Zero-Shot Human Activity Recognition

Updated 3 August 2025

Zero-Shot HAR is a framework that uses semantic and attribute spaces derived from language and multimodal sources to infer labels for unseen activities.
The approach aligns input signals like video or sensor data with text embeddings or verb attributes, allowing transfer learning without class-specific training samples.
By enhancing scalability in areas such as surveillance, healthcare, and HCI, zero-shot HAR offers practical solutions for recognizing emergent human actions.

Zero-shot Human Activity Recognition (HAR) is a domain within activity recognition focused on inferring previously unseen human actions or activities by leveraging auxiliary information rather than explicit class-wise training samples. The fundamental goal is to utilize semantic, linguistic, attribute-based, or multimodal side information to infer the label of an activity for which no labeled training data exist, with extensive application across video, wearable sensor, and multimodal IoT contexts.

1. Conceptual Foundations

Zero-shot HAR is predicated on the transfer of knowledge from seen to unseen activity categories by projecting both input signals (e.g., video, IMU, sensor streams) and candidate activity descriptions into a shared semantic or attribute space. This enables the classification of unseen activities as long as semantic or relational representations (e.g., verb attributes, word embeddings, textual descriptions) exist for these classes. The approach contrasts with fully supervised HAR, which requires labeled data for every target class, and addresses challenges of limited annotation, unseen action generalization, and cross-domain deployment.

Formally, let $X$ denote the observable activity data, $Y^S$ the set of seen (training) classes, $Y^U$ the set of unseen (test-only) classes with $Y^S \cap Y^U = \emptyset$ , and $A: Y \rightarrow \mathcal{S}$ a mapping from activity label to side information (attributes, embeddings, etc.). The recognition task is to learn $f: X \rightarrow Y^U$ given $f$ trained only with $(x, y_s)$ pairs $y_s \in Y^S$ .

2. Attribute and Semantic Space Construction

A central thread is the representation of activities in a semantic or attribute space derived from language or multimodal sources.

Verb Attribute Modeling

"Zero-Shot Activity Recognition with Verb Attribute Induction" (Zellers et al., 2017) formulates each activity verb as a vector of semantic properties—including aspect, duration, motion dynamics, social context, transitivity, effect on object, and body involvement. These attributes are predicted from dictionary definitions or word embeddings:

For each verb $v$ , linguistic input $x_v$ (definition or embedding) is encoded, and a nonlinear map predicts attribute distributions:

$\hat{y}_{v, k} = \sigma \left(W^{(k)} f(x_v)\right)$

where $k$ indexes attributes, $W^{(k)}$ are learnable parameters, and $\sigma$ is a sigmoid (for binary) or softmax (multi-class attributes).

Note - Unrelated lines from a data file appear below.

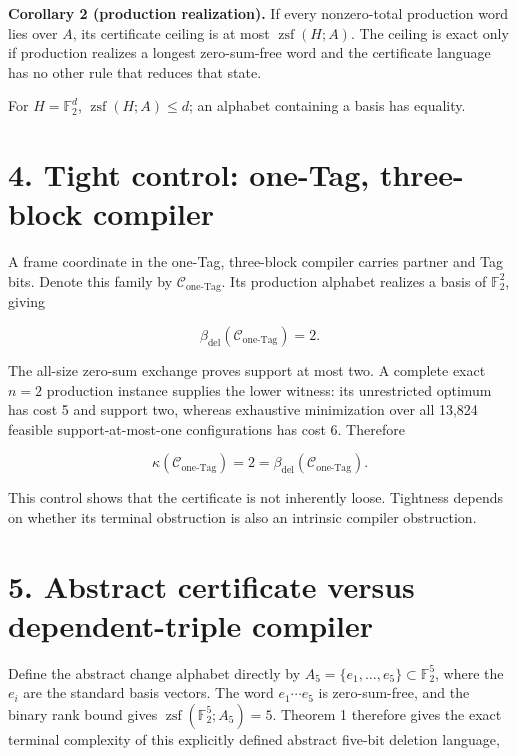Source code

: \documentclass[
  11pt,
]{article}
\begin{document}
\textbf{Corollary 2 (production realization).} If every nonzero-total
production word lies over \(A\), its certificate ceiling is at most
\(\operatorname{zsf}(H; A)\). The ceiling is exact only if production
realizes a longest zero-sum-free word and the certificate language has
no other rule that reduces that state.

For \(H=\mathbb F_2^d\), \(\operatorname{zsf}(H; A)\le d\); an alphabet
containing a basis has equality.

\hypertarget{tight-control-one-tag-three-block-compiler}{%
\section{4. Tight control: one-Tag, three-block
compiler}\label{tight-control-one-tag-three-block-compiler}}

A frame coordinate in the one-Tag, three-block compiler carries partner
and Tag bits. Denote this family by
\(\mathcal C_{\mathrm{one\text{-}Tag}}\). Its production alphabet
realizes a basis of \(\mathbb F_2^2\), giving

\[
\beta_{\mathrm{del}}(\mathcal C_{\mathrm{one\text{-}Tag}})=2.
\]

The all-size zero-sum exchange proves support at most two. A complete
exact \(n=2\) production instance supplies the lower witness: its
unrestricted optimum has cost 5 and support two, whereas exhaustive
minimization over all 13,824 feasible support-at-most-one configurations
has cost 6. Therefore

\[
\kappa(\mathcal C_{\mathrm{one\text{-}Tag}})=2
=\beta_{\mathrm{del}}(\mathcal C_{\mathrm{one\text{-}Tag}}).
\]

This control shows that the certificate is not inherently loose.
Tightness depends on whether its terminal obstruction is also an
intrinsic compiler obstruction.

\hypertarget{abstract-certificate-versus-dependent-triple-compiler}{%
\section{5. Abstract certificate versus dependent-triple
compiler}\label{abstract-certificate-versus-dependent-triple-compiler}}

Define the abstract change alphabet directly by
\(A_5=\{e_1,\ldots,e_5\}\subset\mathbb F_2^5\), where the \(e_i\) are
the standard basis vectors. The word \(e_1\cdots e_5\) is zero-sum-free,
and the binary rank bound gives
\(\operatorname{zsf}(\mathbb F_2^5;A_5)=5\). Theorem 1 therefore gives
the exact terminal complexity of this explicitly defined abstract
five-bit deletion language,
\end{document}
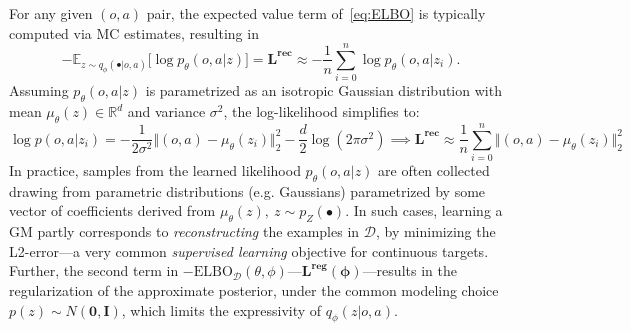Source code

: For any given \((o,a) \) pair, the expected value term of~\ref{eq:ELBO} is typically computed via MC estimates, resulting in
\[ 
-\mathbb{E}_{z \sim q_\phi(\bullet \vert o,a)} \big[ \log p_\theta(o,a \vert z) \big] = \mathbf{L^{\text{rec}}} \approx - \frac{1}{n} \sum_{i=0}^n \log p_\theta(o,a \vert z_i).
\]
Assuming \( p_\theta(o,a \vert z) \) is parametrized as an isotropic Gaussian distribution with mean \(\mu_\theta (z) \in \mathbb R^d \) and variance \( \sigma^2 \), the log-likelihood simplifies to:
\[
\log p(o,a \vert z_i) = -\frac{1}{2\sigma^{2}} \big \Vert (o,a)-\mu_\theta(z_i) \big\Vert_2^2 -\frac{d}{2}\log(2\pi \sigma^{2}) \implies \mathbf{L^\text{rec}} \approx \frac {1}{n} \sum_{i=0}^n \big\Vert (o,a) - \mu_\theta(z_i) \big \Vert^2_2
\]
In practice, samples from the learned likelihood \( p_\theta(o,a \vert z) \) are often collected drawing from parametric distributions (e.g. Gaussians) parametrized by some vector of coefficients derived from \(\mu_\theta (z), \ z \sim p_Z (\bullet) \).
In such cases, learning a GM partly corresponds to \emph{reconstructing} the examples in \( \mathcal D \), by minimizing the L2-error---a very common \emph{supervised learning} objective for continuous targets.
Further, the second term in \( -\text{ELBO}_\mathcal D(\theta, \phi) \)---\( \mathbf{\mathbf{L^{\text{reg}}}(\phi)} \)---results in the regularization of the approximate posterior, under the common modeling choice \( p(z) \sim N(\mathbf{0}, \mathbf{I}) \), which limits the expressivity of \( q_\phi(z\vert o,a) \).

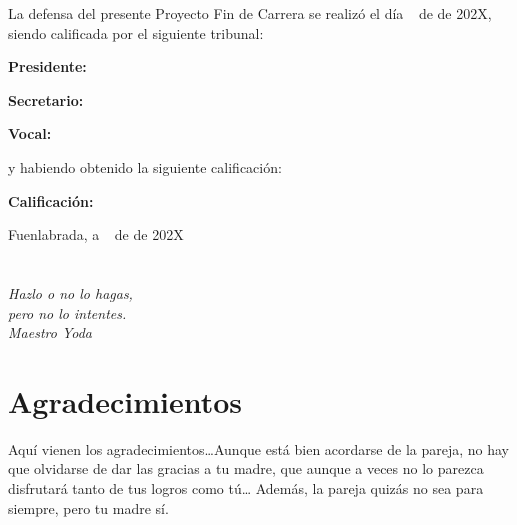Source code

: \documentclass[a4paper, 12pt]{book}
\begin{document}
\vspace{1cm}
La defensa del presente Proyecto Fin de Carrera se realizó el día \qquad$\;\,$ de \qquad\qquad\qquad\qquad \newline de 202X, siendo calificada por el siguiente tribunal:


\vspace{0.5cm}
\textbf{Presidente:}

\vspace{1.2cm}
\textbf{Secretario:}

\vspace{1.2cm}
\textbf{Vocal:}


\vspace{1.2cm}
y habiendo obtenido la siguiente calificación:

\vspace{1cm}
\textbf{Calificación:}


\vspace{1cm}
\begin{flushright}
Fuenlabrada, a \qquad$\;\,$ de \qquad\qquad\qquad\qquad de 202X
\end{flushright}


\chapter*{}
\begin{flushright}
\textit{Hazlo o no lo hagas, \\
pero no lo intentes. \\
Maestro Yoda}
\end{flushright}


\chapter*{Agradecimientos}

Aquí vienen los agradecimientos\ldots Aunque está bien acordarse de la pareja, no hay que olvidarse de dar las gracias a tu madre, que aunque a veces no lo parezca disfrutará tanto de tus logros como tú\ldots 
Además, la pareja quizás no sea para siempre, pero tu madre sí.
\end{document}
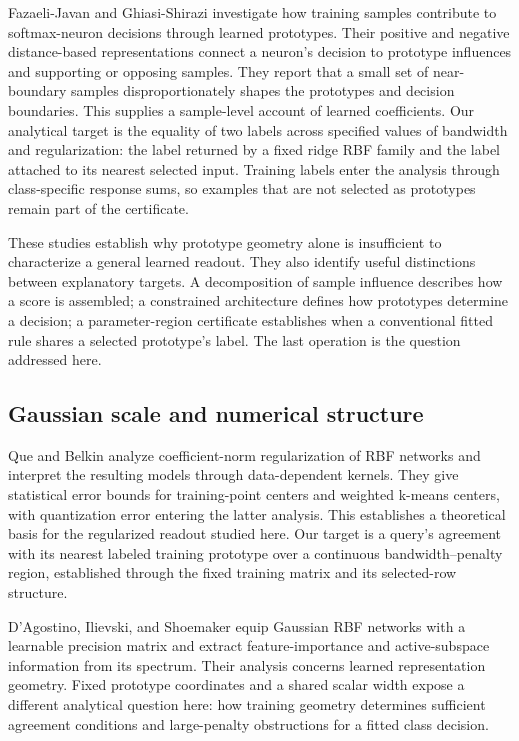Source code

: \documentclass[preprint,12pt,authoryear]{elsarticle}
\begin{document}
Fazaeli-Javan and Ghiasi-Shirazi \citeyearpar{fazaeli2026} investigate how training samples contribute to softmax-neuron decisions through learned prototypes. Their positive and negative distance-based representations connect a neuron's decision to prototype influences and supporting or opposing samples. They report that a small set of near-boundary samples disproportionately shapes the prototypes and decision boundaries. This supplies a sample-level account of learned coefficients. Our analytical target is the equality of two labels across specified values of bandwidth and regularization: the label returned by a fixed ridge RBF family and the label attached to its nearest selected input. Training labels enter the analysis through class-specific response sums, so examples that are not selected as prototypes remain part of the certificate.

These studies establish why prototype geometry alone is insufficient to characterize a general learned readout. They also identify useful distinctions between explanatory targets. A decomposition of sample influence describes how a score is assembled; a constrained architecture defines how prototypes determine a decision; a parameter-region certificate establishes when a conventional fitted rule shares a selected prototype's label. The last operation is the question addressed here.

\subsection{Gaussian scale and numerical structure}
Que and Belkin \citeyearpar{que2016} analyze coefficient-norm regularization of RBF networks and interpret the resulting models through data-dependent kernels. They give statistical error bounds for training-point centers and weighted k-means centers, with quantization error entering the latter analysis. This establishes a theoretical basis for the regularized readout studied here. Our target is a query's agreement with its nearest labeled training prototype over a continuous bandwidth--penalty region, established through the fixed training matrix and its selected-row structure.

D'Agostino, Ilievski, and Shoemaker \citeyearpar{dagostino2024} equip Gaussian RBF networks with a learnable precision matrix and extract feature-importance and active-subspace information from its spectrum. Their analysis concerns learned representation geometry. Fixed prototype coordinates and a shared scalar width expose a different analytical question here: how training geometry determines sufficient agreement conditions and large-penalty obstructions for a fitted class decision.
\end{document}
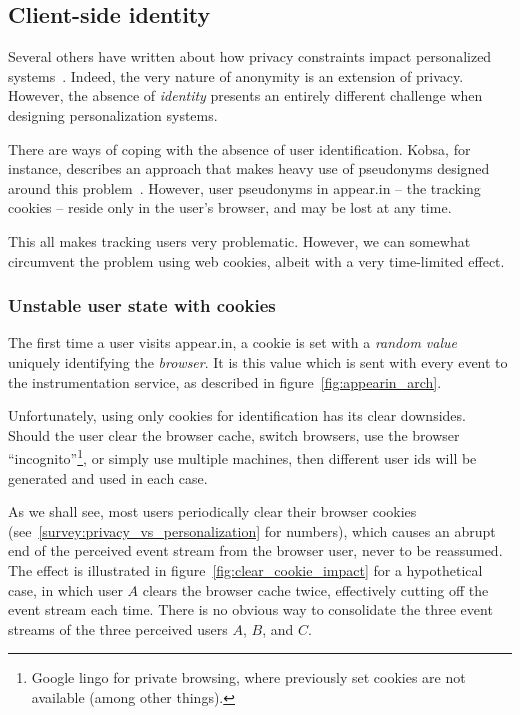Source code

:   \subsection{Client-side identity}
  \label{survey:client_side_identity}

    Several others have written about how privacy constraints impact personalized systems~\cite{Teltzrow2004,Kobsa2007}. Indeed, the very nature of anonymity is an extension of privacy. However, the absence of \emph{identity} presents an entirely different challenge when designing personalization systems.

    There are ways of coping with the absence of user identification. Kobsa, for instance, describes an approach that makes heavy use of pseudonyms designed around this problem~\cite{Kobsa2003}. However, user pseudonyms in appear.in -- the tracking cookies -- reside only in the user's browser, and may be lost at any time.

    This all makes tracking users very problematic. However, we can somewhat circumvent the problem using web cookies, albeit with a very time-limited effect.

    \subsubsection{Unstable user state with cookies}
    \label{survey:state_with_cookies}

      The first time a user visits appear.in, a cookie is set with a \emph{random value} uniquely identifying the \emph{browser}. It is this value which is sent with every event to the instrumentation service, as described in figure~\ref{fig:appearin_arch}.

      Unfortunately, using only cookies for identification has its clear downsides. Should the user clear the browser cache, switch browsers, use the browser ``incognito''\footnote{Google lingo for private browsing, where previously set cookies are not available (among other things).}, or simply use multiple machines, then different user ids will be generated and used in each case.

      As we shall see, most users periodically clear their browser cookies (see~\ref{survey:privacy_vs_personalization} for numbers), which causes an abrupt end of the perceived event stream from the browser user, never to be reassumed. The effect is illustrated in figure~\ref{fig:clear_cookie_impact} for a hypothetical case, in which user $A$ clears the browser cache twice, effectively cutting off the event stream each time. There is no obvious way to consolidate the three event streams of the three perceived users $A$, $B$, and $C$.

Attributes are mined automatically from language, eliminating manual annotation for unseen classes and establishing a linguistic bridge to visual data.

Distributed Word Embeddings

Word embeddings (e.g., GloVe, Word2Vec) serve as alternative semantic representations that capture syntactic and semantic relationships among activity labels. Models either directly transfer these vectors or fuse them with attribute predictions for shared representation spaces.

Multimodal and Joint Embeddings

Emergent works (e.g., (Ornek, 2020, Zhou et al., 2023)) construct a joint embedding space by aligning video or sensor representations with text or attribute vectors. This often involves autoencoders, contrastive objectives, or cross-modal alignment losses.

3. Modeling Paradigms and Learning Frameworks

Zero-shot HAR frameworks span a range of architectural and algorithmic paradigms:

Approach	Input Modality	Semantic Transfer Mechanism
Attribute Induction	Image/video	Verb attribute prediction from language (Zellers et al., 2017)
Joint Embedding/Ranking	Video	Visual-semantic ranking in latent space (Wang et al., 2017)
Set Prediction	Wearable sensors	Set-valued deep output with cardinality estimation (Varamin et al., 2018)
Dynamic Signatures	Video	Temporal attribute state machines (WFST) (Kim et al., 2019)
Cross-modal Contrastive	Video/sensor/text	Joint alignment of sensor and language feature spaces (Zhou et al., 2023, Cheshmi et al., 17 Jul 2025)

A representative workflow:

Extract domain features via deep CNNs (images), LSTM/Transformer (sequential sensor), or GNNs (multi-sensor graphs).
Map features to semantic or latent spaces via attribute classifiers, text embedding matching, or cross-modal alignment.
For a test example belonging to an unseen class, predict its attributes or embedding and compute similarity with the semantic vectors of unseen activity categories.
Output class is assigned based on nearest neighbor or softmax in the semantic space.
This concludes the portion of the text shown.